There were four programming assignments in this course. The first three were adapted from CS 231n at Stanford, and the fourth one was a reinforcement learning homework assignment which John and I had to create. It asked questions regarding Deep-Q Networks and Policy Gradients. Some of the homework was unclear, and we only had two reinforcement learning lectures in the course — neither of which mentioned DQN — so I think in future iterations of the course, either the lecture arrangement or the fourth assignment (or both) should be substantially revised.

CS 294-129 also contained an in-class midterm (80 minutes). Professor Canny created the midterm and I helped to revise and clarify it. One regret I have is that I didn’t create any questions. While the midterm was OK and fair, I would have designed it in a slightly different way and would have made it more challenging. Grading was easy due to Gradescope.

I also made a mistake just before the midterm. Professor Canny had said that students were allowed to use “one page of notes”. A student asked a question on Piazza inquiring about whether this was one-sided or two-sided. I had always thought one page meant two-sided, and the day before the midterm, I provided an answer: “two-sided”. Oops. Professor Canny almost immediately replied saying one-sided. To the students who had to rewrite their cheat sheet for the exam due to this, I am genuinely sorry. After that, I made sure not to jump the gun on administration questions.

While the class has programming assignments and a midterm as mentioned earlier, the most important part of CS 294-129 is the student project assignment, done in groups of 1-4 students.
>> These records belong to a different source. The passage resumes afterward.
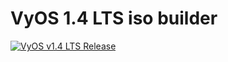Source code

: 
# VyOS 1.4 LTS iso builder  
[![VyOS v1.4 LTS Release](https://github.com/akazantzidis/vyos-build/actions/workflows/vyos-1.4-lts.yaml/badge.svg)](https://github.com/akazantzidis/vyos-build/actions/workflows/vyos-1.4-lts.yaml)
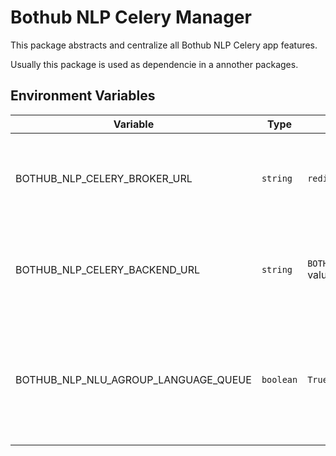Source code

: # Bothub NLP Celery Manager

This package abstracts and centralize all Bothub NLP Celery app features.

Usually this package is used as dependencie in a annother packages.

## Environment Variables

| Variable | Type | Default | Description |
|--|--|--|--|
| BOTHUB_NLP_CELERY_BROKER_URL | `string` | `redis://localhost:6379/0` | Celery Broker URL, check usage instructions in [Celery Docs](http://docs.celeryproject.org/en/latest/index.html) |
| BOTHUB_NLP_CELERY_BACKEND_URL | `string` | `BOTHUB_NLP_CELERY_BROKER_URL` value | Celery Backend URL, check usage instructions in [Celery Docs](http://docs.celeryproject.org/en/latest/index.html) |
| BOTHUB_NLP_NLU_AGROUP_LANGUAGE_QUEUE | `boolean` | `True` | Agroup tasks by language in celery queue, if `True` there will be only one queue per language. |

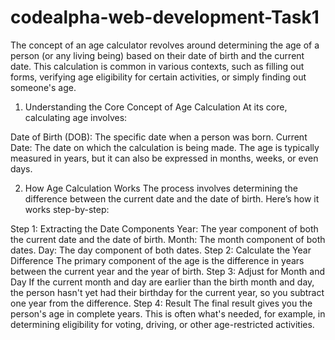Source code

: # codealpha-web-development-Task1
The concept of an age calculator revolves around determining the age of a person (or any living being) based on their date of birth and the current date. This calculation is common in various contexts, such as filling out forms, verifying age eligibility for certain activities, or simply finding out someone's age.

1. Understanding the Core Concept of Age Calculation
At its core, calculating age involves:

Date of Birth (DOB): The specific date when a person was born.
Current Date: The date on which the calculation is being made.
The age is typically measured in years, but it can also be expressed in months, weeks, or even days.

2. How Age Calculation Works
The process involves determining the difference between the current date and the date of birth. Here’s how it works step-by-step:

Step 1: Extracting the Date Components
Year: The year component of both the current date and the date of birth.
Month: The month component of both dates.
Day: The day component of both dates.
Step 2: Calculate the Year Difference
The primary component of the age is the difference in years between the current year and the year of birth.
Step 3: Adjust for Month and Day
If the current month and day are earlier than the birth month and day, the person hasn't yet had their birthday for the current year, so you subtract one year from the difference.
Step 4: Result
The final result gives you the person's age in complete years. This is often what's needed, for example, in determining eligibility for voting, driving, or other age-restricted activities.
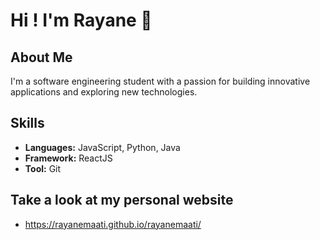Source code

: # Hi ! I'm Rayane 👋

## About Me
I'm a software engineering student with a passion for building innovative applications and exploring new technologies.

## Skills
- **Languages:** JavaScript, Python, Java
- **Framework:** ReactJS
- **Tool:** Git

## Take a look at my personal website
- https://rayanemaati.github.io/rayanemaati/
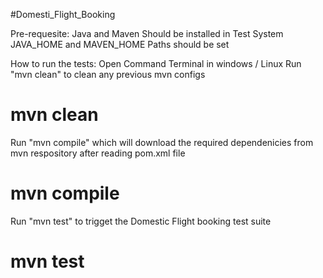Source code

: #Domesti_Flight_Booking

Pre-requesite:
Java and Maven Should be installed in Test System
JAVA_HOME and MAVEN_HOME Paths should be set

How to run the tests:
Open Command Terminal in windows / Linux
Run "mvn clean" to clean any previous mvn configs
# mvn clean

Run "mvn compile" which will download the required dependenicies from mvn respository after reading pom.xml file
# mvn compile

Run "mvn test" to trigget the Domestic Flight booking test suite
# mvn test



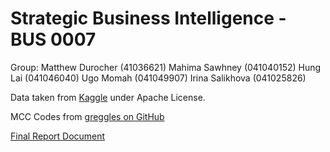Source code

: # Strategic Business Intelligence - BUS 0007

Group:
Matthew Durocher (41036621)
Mahima Sawhney (041040152)
Hung Lai (041046040)
Ugo Momah (041049907)
Irina Salikhova (041025826)


Data taken from [Kaggle](https://www.kaggle.com/datasets/teamincribo/credit-card-fraud) under Apache License.

MCC Codes from [greggles on GitHub](https://github.com/greggles/mcc-codes/blob/main/mcc_codes.csv)

[Final Report Document](https://algonquinlivecom-my.sharepoint.com/:w:/g/personal/duro0064_algonquinlive_com/EWKTv63_4KhMpisNU32W4HoBuCvhXsU0rIoeqsnCuikcZA?e=UodCLY)
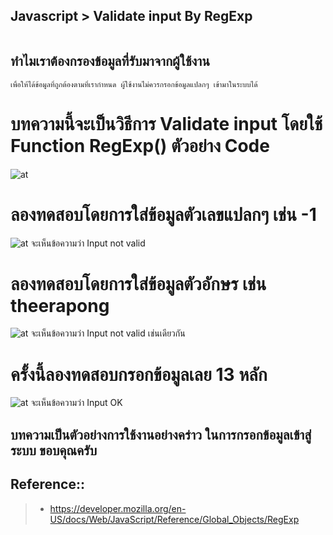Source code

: ## Javascript > Validate input By RegExp

![<img src="https://devtech95.github.io/Day1_Validate_input/Pic/Javascript.gif" width="250"/>](https://devtech95.github.io/Validate_input/Pic/Javascript.gif)

##  ทำไมเราต้องกรองข้อมูลที่รับมาจากผู้ใช้งาน
    เพื่อให้ได้ข้อมูลที่ถูกต้องตามที่เรากำหนด ผู้ใช้งานไม่ควรกรอกข้อมูลแปลกๆ เข้ามาในระบบได้

# บทความนี้จะเป็นวิธีการ Validate input โดยใช้ Function RegExp() ตัวอย่าง Code
![at](https://devtech95.github.io/Day1_Validate_input/Pic/CodeRegExp.PNG)

# ลองทดสอบโดยการใส่ข้อมูลตัวเลขแปลกๆ เช่น  -1
![at](https://devtech95.github.io/Day1_Validate_input/Pic/IncorrectRegExp.PNG)
จะเห็นข้อความว่า Input not valid 

# ลองทดสอบโดยการใส่ข้อมูลตัวอักษร เช่น theerapong
![at](https://devtech95.github.io/Day1_Validate_input/Pic/IncorrectRegExp2.PNG)
จะเห็นข้อความว่า Input not valid เช่นเดียวกัน

# ครั้งนี้ลองทดสอบกรอกข้อมูลเลย 13 หลัก
![at](https://devtech95.github.io/Day1_Validate_input/Pic/correctRegExp.PNG)
จะเห็นข้อความว่า Input OK

## บทความเป็นตัวอย่างการใช้งานอย่างคร่าว ในการกรอกข้อมูลเข้าสู่ระบบ ขอบคุณครับ


Reference::
---------------------------------------
> - https://developer.mozilla.org/en-US/docs/Web/JavaScript/Reference/Global_Objects/RegExp

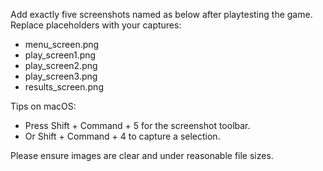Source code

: Add exactly five screenshots named as below after playtesting the game. Replace placeholders with your captures:

- menu_screen.png
- play_screen1.png
- play_screen2.png
- play_screen3.png
- results_screen.png

Tips on macOS:
- Press Shift + Command + 5 for the screenshot toolbar.
- Or Shift + Command + 4 to capture a selection.

Please ensure images are clear and under reasonable file sizes.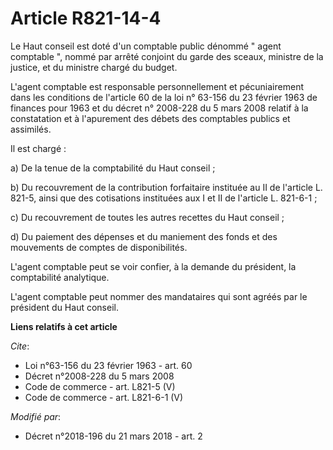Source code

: # Article R821-14-4

Le Haut conseil est doté d'un comptable public dénommé " agent comptable ", nommé par arrêté conjoint du garde des sceaux,
ministre de la justice, et du ministre chargé du budget. 

L'agent comptable est responsable personnellement et pécuniairement dans les conditions de l'article 60 de la loi n° 63-156
du 23 février 1963 de finances pour 1963 et du décret n° 2008-228 du 5 mars 2008 relatif à la constatation et à l'apurement
des débets des comptables publics et assimilés. 

Il est chargé : 

a) De la tenue de la comptabilité du Haut conseil ; 

b) Du recouvrement de la contribution forfaitaire instituée au II de l'article L. 821-5, ainsi que des cotisations instituées
aux I et II de l'article L. 821-6-1 ; 

c) Du recouvrement de toutes les autres recettes du Haut conseil ; 

d) Du paiement des dépenses et du maniement des fonds et des mouvements de comptes de disponibilités. 

L'agent comptable peut se voir confier, à la demande du président, la comptabilité analytique. 

L'agent comptable peut nommer des mandataires qui sont agréés par le président du Haut conseil.

**Liens relatifs à cet article**

_Cite_:

  - Loi n°63-156 du 23 février 1963 - art. 60
  - Décret n°2008-228 du 5 mars 2008
  - Code de commerce - art. L821-5 (V)
  - Code de commerce - art. L821-6-1 (V)

_Modifié par_:

  - Décret n°2018-196 du 21 mars 2018 - art. 2
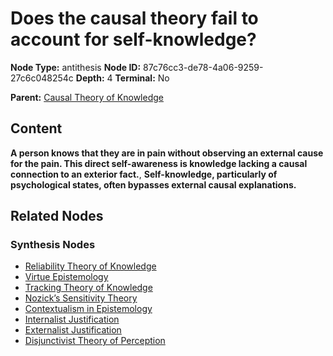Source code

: # Does the causal theory fail to account for self-knowledge?

**Node Type:** antithesis
**Node ID:** 87c76cc3-de78-4a06-9259-27c6c048254c
**Depth:** 4
**Terminal:** No

**Parent:** [Causal Theory of Knowledge](causal-theory-of-knowledge-synthesis-3cc8cdea-3aaa-4502-a96e-65b5e55ff496.md)

## Content

**A person knows that they are in pain without observing an external cause for the pain. This direct self-awareness is knowledge lacking a causal connection to an exterior fact.**, **Self-knowledge, particularly of psychological states, often bypasses external causal explanations.**

## Related Nodes

### Synthesis Nodes

- [Reliability Theory of Knowledge](reliability-theory-of-knowledge-synthesis-82101981-a6ae-4fe5-8bcd-b76854a64389.md)
- [Virtue Epistemology](virtue-epistemology-synthesis-a45d348d-bc35-40b7-be86-670e5aec8ec2.md)
- [Tracking Theory of Knowledge](tracking-theory-of-knowledge-synthesis-8e90259d-53d2-4586-b34e-01eab0a56d45.md)
- [Nozick’s Sensitivity Theory](nozicks-sensitivity-theory-synthesis-8742b460-c3dd-4081-bee4-cb8a190df6d0.md)
- [Contextualism in Epistemology](contextualism-in-epistemology-synthesis-3d5e10b5-a818-4710-b11a-cdc44b7155c2.md)
- [Internalist Justification](internalist-justification-synthesis-9c098ccb-5bef-44fc-bbdb-bc00d3884966.md)
- [Externalist Justification](externalist-justification-synthesis-f0f7bfc1-2c96-4d5f-b2c8-10fc21fbebc6.md)
- [Disjunctivist Theory of Perception](disjunctivist-theory-of-perception-synthesis-dc724ba7-6732-4b23-b803-0962dd79227e.md)
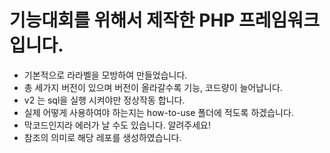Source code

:# 기능대회를 위해서 제작한 PHP 프레임워크 입니다.


- 기본적으로 라라벨을 모방하여 만들었습니다.
- 총 세가지 버전이 있으며 버전이 올라갈수록 기능, 코드량이 늘어납니다.
- v2 는 sql을 실행 시켜야만 정상작동 합니다.
- 실제 어떻게 사용하여야 하는지는 how-to-use 폴더에 적도록 하겠습니다.
- 막코드인지라 에러가 날 수도 있습니다. 알려주세요!
- 참조의 의미로 해당 레포를 생성하였습니다.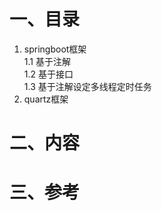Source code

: 一、目录
===
1. springboot框架<br>
1.1 基于注解<br>
1.2 基于接口<br>
1.3 基于注解设定多线程定时任务<br>
2. quartz框架

二、内容
===


三、参考
===
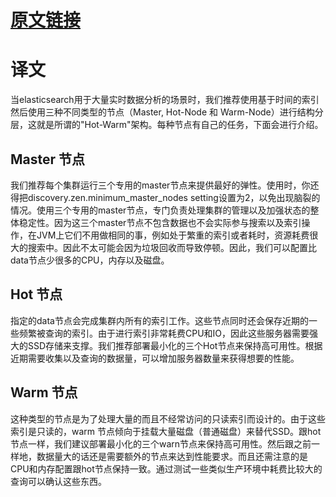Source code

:# [原文链接](https://www.elastic.co/blog/hot-warm-architecture-in-elasticsearch-5-x)

# 译文
当elasticsearch用于大量实时数据分析的场景时，我们推荐使用基于时间的索引然后使用三种不同类型的节点（Master, Hot-Node 和 Warm-Node）进行结构分层，这就是所谓的"Hot-Warm"架构。每种节点有自己的任务，下面会进行介绍。
## Master 节点
我们推荐每个集群运行三个专用的master节点来提供最好的弹性。使用时，你还得把discovery.zen.minimum_master_nodes setting设置为2，以免出现脑裂的情况。使用三个专用的master节点，专门负责处理集群的管理以及加强状态的整体稳定性。因为这三个master节点不包含数据也不会实际参与搜索以及索引操作，在JVM上它们不用做相同的事，例如处于繁重的索引或者耗时，资源耗费很大的搜索中。因此不太可能会因为垃圾回收而导致停顿。因此，我们可以配置比data节点少很多的CPU，内存以及磁盘。

## Hot 节点
指定的data节点会完成集群内所有的索引工作。这些节点同时还会保存近期的一些频繁被查询的索引。由于进行索引非常耗费CPU和IO，因此这些服务器需要强大的SSD存储来支撑。我们推荐部署最小化的三个Hot节点来保持高可用性。根据近期需要收集以及查询的数据量，可以增加服务器数量来获得想要的性能。

## Warm 节点
这种类型的节点是为了处理大量的而且不经常访问的只读索引而设计的。由于这些索引是只读的，warm 节点倾向于挂载大量磁盘（普通磁盘）来替代SSD。跟hot节点一样，我们建议部署最小化的三个warn节点来保持高可用性。然后跟之前一样地，数据量大的话还是需要额外的节点来达到性能要求。而且还需注意的是CPU和内存配置跟hot节点保持一致。通过测试一些类似生产环境中耗费比较大的查询可以确认这些东西。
We set aside four lectures for student project presentations, two in the week before the midterm and two in the last week of classes. (I think this is a bit too much, and would probably have set the first presentation week to be more about DQN and some other core Deep Learning concept.)

The 83 students who took the midterm collectively formed 36 project teams. Thus, 18 teams presented each day. We set aside 3 minutes for the first presentation week and 5 minutes for the second presentation week, since we started class 30 minutes earlier. The course staff graded both sets of presentations, and I was responsible for collecting all our feedback together to give a final grade along with written feedback. Here is a list containing some common feedback I gave:

Please respect the time limits.
Please use large text everywhere on figures: title text, axes text, legend text, etc. Come on everyone, this is really easy due to matplotlib.
Please don’t clog your slides with a long list of text. If I want to read the text, I can read the final report. (And students in the audience who may want more detail are free to contact the presenters.)
Please look at the audience when talking and project your voice while speaking with confidence. One might wonder if it is appropriate for a deaf person to provide comments on this material. In my case, it is OK for the following reasons: the other GSI and the professor also wrote comments about this, and my sign language interpreters can tell me if there’s a student who speaks too softly.
Please respect the time limits.

I also noticed an interesting contrast between the presentations in this class versus those of CS 294-115, the Algorithmic Human-Robot Interaction class. Our presentations did not contain that much humor, and I don’t think we laughed a lot. In contrast, the CS 294-115 presentations were substantially more humorous. Why is that??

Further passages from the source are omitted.